Smart contracts are applications that execute on decentralized infrastructure, such as a blockchain. They are tamperproof, in the sense that no party (even their creator) can alter their code or interfere with their execution. Historically, contracts embodied in code have run in a centralized manner that leaves them subject to alteration, termination, and even deletion by a privileged party. In contrast, smart contracts’ execution guarantees, which bind all parties to an agreement as written, create a new and powerful type of trust relationship that does not rely on trust in any one party. Because they are self-verifying and self-executing (i.e., tamperproof as explained above), smart contracts thus offer a superior vehicle for realizing and administering digital agreements.

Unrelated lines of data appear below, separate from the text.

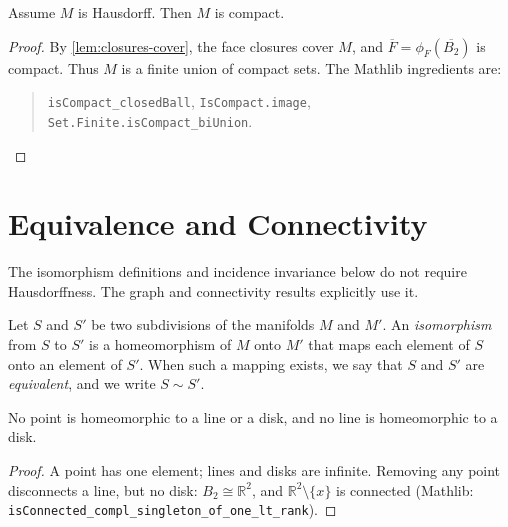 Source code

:       \begin{lemma}\label{lem:compact}

        Assume $M$ is Hausdorff. Then $M$ is compact.
      \end{lemma}
      \begin{proof}

        By \cref{lem:closures-cover}, the face closures cover $M$, and $\overline{F} =
        \phi_F(\overline{B_2})$ is compact. Thus $M$ is a finite union of
        compact sets. The Mathlib ingredients are:
        \begin{quote}\small
          \texttt{isCompact\_closedBall}, \texttt{IsCompact.image},\\
          \texttt{Set.Finite.isCompact\_biUnion}.
        \end{quote}
      \end{proof}

  \section{Equivalence and Connectivity}

    The isomorphism definitions and incidence invariance below do not require
    Hausdorffness. The graph and connectivity results explicitly use it.

    \begin{definition}\label{def:isomorphism-equivalent}

      Let $S$ and $S'$ be two subdivisions of the manifolds $M$ and $M'$. An
      \emph{isomorphism} from $S$ to $S'$ is a homeomorphism of $M$ onto $M'$
      that maps each element of $S$ onto an element of $S'$. When such a
      mapping exists, we say that $S$ and $S'$ are \emph{equivalent}, and we
      write $S \sim S'$.
    \end{definition}

    \begin{lemma}\label{lem:shapes-distinct}

      No point is homeomorphic to a line or a disk, and no line is homeomorphic
      to a disk.
    \end{lemma}
    \begin{proof}

      A point has one element; lines and disks are infinite. Removing any point
      disconnects a line, but no disk: $B_2 \cong \mathbb{R}^2$, and
      $\mathbb{R}^2 \setminus \{x\}$ is connected (Mathlib:
      \texttt{isConnected\_compl\_singleton\_of\_one\_lt\_rank}).
    \end{proof}

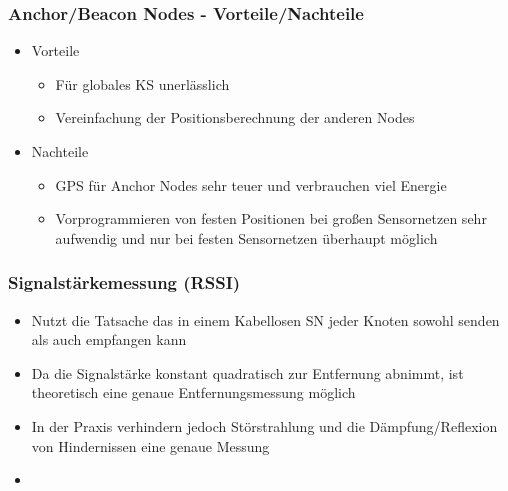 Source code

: \begin{frame}
\frametitle{Anchor/Beacon Nodes - Vorteile/Nachteile}

\begin{itemize}
  \item Vorteile
  \begin{itemize}
    \item Für globales KS unerlässlich
    \item Vereinfachung der Positionsberechnung der anderen Nodes
  \end{itemize}
  \item Nachteile
  \begin{itemize}
    \item GPS für Anchor Nodes sehr teuer und verbrauchen viel Energie
    \item Vorprogrammieren von festen Positionen bei großen
      Sensornetzen sehr aufwendig und nur bei festen Sensornetzen
      überhaupt möglich
  \end{itemize}
\end{itemize}
\end{frame}

\begin{frame}
\frametitle{Signalstärkemessung (RSSI)}

\begin{itemize}
  \item Nutzt die Tatsache das in einem Kabellosen SN jeder Knoten
    sowohl senden als auch empfangen kann
  \item Da die Signalstärke konstant quadratisch zur Entfernung
    abnimmt, ist theoretisch eine genaue Entfernungsmessung möglich
  \item In der Praxis verhindern jedoch Störstrahlung und die
    Dämpfung/Reflexion von Hindernissen eine genaue Messung
  \item 
\end{itemize}
\end{frame}

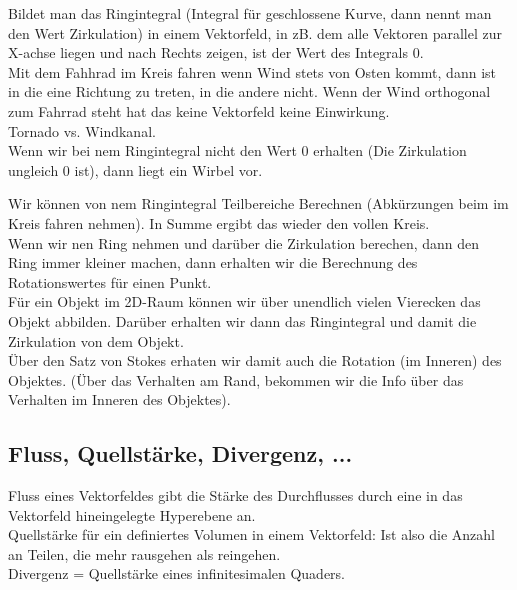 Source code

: \documentclass{article}
\begin{document}
\noindent Bildet man das Ringintegral (Integral für geschlossene Kurve, dann nennt man den Wert Zirkulation) in einem Vektorfeld, in zB. dem alle Vektoren parallel zur X-achse liegen und nach Rechts zeigen, ist der Wert des Integrals 0.\\
Mit dem Fahhrad im Kreis fahren wenn Wind stets von Osten kommt, dann ist in die eine Richtung zu treten, in die andere nicht. Wenn der Wind orthogonal zum Fahrrad steht hat das keine Vektorfeld keine Einwirkung.\\

Tornado vs. Windkanal.\\

\noindent Wenn wir bei nem Ringintegral nicht den Wert 0 erhalten (Die Zirkulation ungleich 0 ist), dann liegt ein Wirbel vor.


\noindent  Wir können von nem Ringintegral Teilbereiche Berechnen (Abkürzungen beim im Kreis fahren nehmen). In Summe ergibt das wieder den vollen Kreis.\\
 
\noindent  Wenn wir nen Ring nehmen und darüber die Zirkulation berechen, dann den Ring immer kleiner machen, dann erhalten wir die Berechnung des Rotationswertes für einen Punkt.\\
 
\noindent  Für ein Objekt im 2D-Raum können wir über unendlich vielen Vierecken das Objekt abbilden. Darüber erhalten wir dann das Ringintegral und damit die Zirkulation von dem Objekt.\\
 Über den Satz von Stokes erhaten wir damit auch die Rotation (im Inneren) des Objektes. (Über das Verhalten am Rand, bekommen wir die Info über das Verhalten im Inneren des Objektes).\\


\subsection{Fluss, Quellstärke, Divergenz, ...}

Fluss eines Vektorfeldes gibt die Stärke des Durchflusses durch eine in das Vektorfeld hineingelegte Hyperebene an.\\

\noindent Quellstärke für ein definiertes Volumen in einem Vektorfeld: Ist also die Anzahl an Teilen, die mehr rausgehen als reingehen.\\

\noindent Divergenz	= Quellstärke eines infinitesimalen Quaders.\\
\end{document}

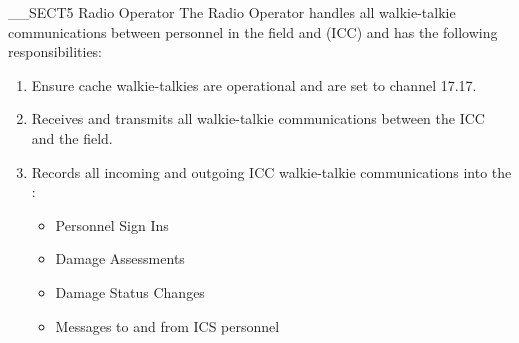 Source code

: __SECT5{ Radio Operator
\label{sec:RadioOperator} }
The Radio Operator handles all walkie-talkie communications 
between personnel in the field and \IncidentCommandCenter(ICC)
and has the following responsibilities:
\begin{enumerate}
\item Ensure cache walkie-talkies are operational and are set to channel 17.17. 
\item Receives and transmits all walkie-talkie communications between the ICC and the field. 
\item Records all incoming and outgoing ICC walkie-talkie communications into the \ICSDatabase:
\begin{itemize}
\item Personnel Sign Ins
\item Damage Assessments
\item Damage Status Changes
\item Messages to and from ICS personnel
\end{itemize}
\end{enumerate}
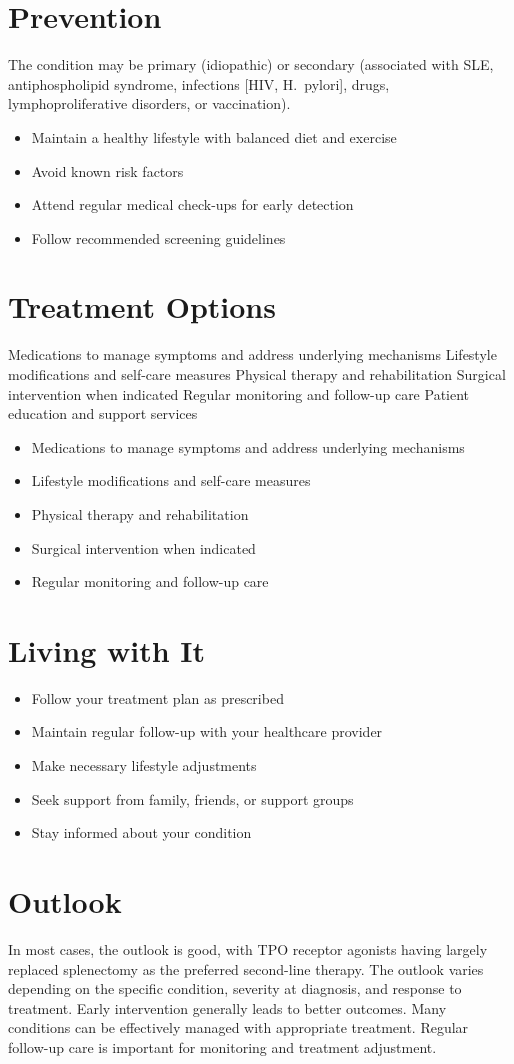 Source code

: \section{Prevention}
The condition may be primary (idiopathic) or secondary (associated with SLE, antiphospholipid syndrome, infections [HIV, H.~pylori], drugs, lymphoproliferative disorders, or vaccination).

\begin{itemize}[noitemsep]
  \item Maintain a healthy lifestyle with balanced diet and exercise
  \item Avoid known risk factors
  \item Attend regular medical check-ups for early detection
  \item Follow recommended screening guidelines
\end{itemize}
\section{Treatment Options}
Medications to manage symptoms and address underlying mechanisms Lifestyle modifications and self-care measures Physical therapy and rehabilitation Surgical intervention when indicated Regular monitoring and follow-up care Patient education and support services

\begin{itemize}[noitemsep]
  \item Medications to manage symptoms and address underlying mechanisms
  \item Lifestyle modifications and self-care measures
  \item Physical therapy and rehabilitation
  \item Surgical intervention when indicated
  \item Regular monitoring and follow-up care
\end{itemize}
\section{Living with It}
\begin{itemize}[noitemsep]
  \item Follow your treatment plan as prescribed
  \item Maintain regular follow-up with your healthcare provider
  \item Make necessary lifestyle adjustments
  \item Seek support from family, friends, or support groups
  \item Stay informed about your condition
\end{itemize}
\section{Outlook}
In most cases, the outlook is good, with TPO receptor agonists having largely replaced splenectomy as the preferred second-line therapy. The outlook varies depending on the specific condition, severity at diagnosis, and response to treatment. Early intervention generally leads to better outcomes. Many conditions can be effectively managed with appropriate treatment. Regular follow-up care is important for monitoring and treatment adjustment.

The powerful new trust model that smart contracts embody, though, introduces a new technical challenge: connectivity. The vast majority of interesting smart contract applications rely on data about the real world that comes from key resources, specifically data feeds and APIs, that are external to the blockchain. Because of the mechanics of the consensus mechanisms underpinning blockchains, a blockchain cannot directly fetch such critical data.
We propose a solution to the smart contract connectivity problem in the form of ChainLink, a secure oracle network. What differentiates ChainLink from other oracle solutions is its ability to operate as a fully decentralized network. This decentralized approach limits the trust in any single party, enabling the tamperproof quality valued in smart contracts to be extended to the end-to-end operation between smart contracts and the APIs they rely on. Making smart contracts externally aware, meaning capable of interacting with off-chain resources, is necessary if they are going to replace the digital agreements in use today.